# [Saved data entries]
>>>

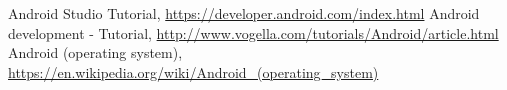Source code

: \begin{thebibliography}{99999}
\singlespace\normalsize

 Android Studio Tutorial, \url{https://developer.android.com/index.html}
 Android development - Tutorial, \url{http://www.vogella.com/tutorials/Android/article.html}
 Android (operating system), \url{https://en.wikipedia.org/wiki/Android_(operating_system)}





\end{thebibliography}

<<<

# [Task prompt]
Transcribe all the data word for word; the images stay out.

# [Solution to this task]
Source code

: \begin{thebibliography}{99999}
\singlespace\normalsize

 Android Studio Tutorial, \url{https://developer.android.com/index.html}
 Android development - Tutorial, \url{http://www.vogella.com/tutorials/Android/article.html}
 Android (operating system), \url{https://en.wikipedia.org/wiki/Android_(operating_system)}





\end{thebibliography}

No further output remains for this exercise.